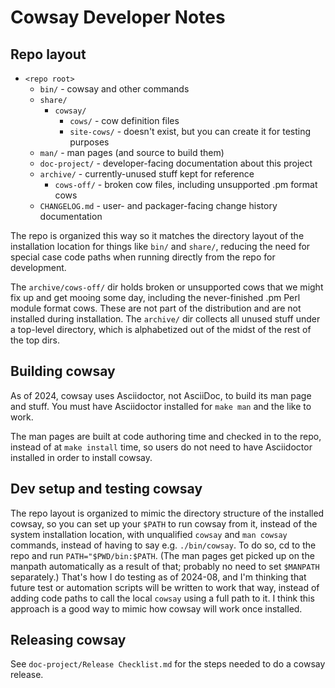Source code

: Cowsay Developer Notes
======================

## Repo layout

* `<repo root>`
  * `bin/`             - cowsay and other commands
  * `share/`
    * `cowsay/`
      * `cows/`        - cow definition files
      * `site-cows/`   - doesn't exist, but you can create it for testing purposes
  * `man/`             - man pages (and source to build them)
  * `doc-project/`     - developer-facing documentation about this project
  * `archive/`         - currently-unused stuff kept for reference
    * `cows-off/`      - broken cow files, including unsupported .pm format cows
  * `CHANGELOG.md`     - user- and packager-facing change history documentation

The repo is organized this way so it matches the directory layout of the installation location for things like `bin/` and `share/`, reducing the need for special case code paths when running directly from the repo for development.

The `archive/cows-off/` dir holds broken or unsupported cows that we might fix up and get mooing some day, including the never-finished .pm Perl module format cows. These are not part of the distribution and are not installed during installation. The `archive/` dir collects all unused stuff under a top-level directory, which is alphabetized out of the midst of the rest of the top dirs.

## Building cowsay

As of 2024, cowsay uses Asciidoctor, not AsciiDoc, to build its man page and stuff. You must have Asciidoctor installed for `make man` and the like to work.

The man pages are built at code authoring time and checked in to the repo, instead of at `make install` time, so users do not need to have Asciidoctor installed in order to install cowsay.

## Dev setup and testing cowsay

The repo layout is organized to mimic the directory structure of the installed cowsay, so you can set up your `$PATH` to run cowsay from it, instead of the system installation location, with unqualified `cowsay` and `man cowsay` commands, instead of having to say e.g. `./bin/cowsay`. To do so, cd to the repo and run `PATH="$PWD/bin:$PATH`. (The man pages get picked up on the manpath automatically as a result of that; probably no need to set `$MANPATH` separately.) That's how I do testing as of 2024-08, and I'm thinking that future test or automation scripts will be written to work that way, instead of adding code paths to call the local `cowsay` using a full path to it. I think this approach is a good way to mimic how cowsay will work once installed.

## Releasing cowsay

See `doc-project/Release Checklist.md` for the steps needed to do a cowsay release.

-=-=-

Work task:
Pull out each line of the records holding the string "project".

Finished exercise:
  * `doc-project/`     - developer-facing documentation about this project
See `doc-project/Release Checklist.md` for the steps needed to do a cowsay release.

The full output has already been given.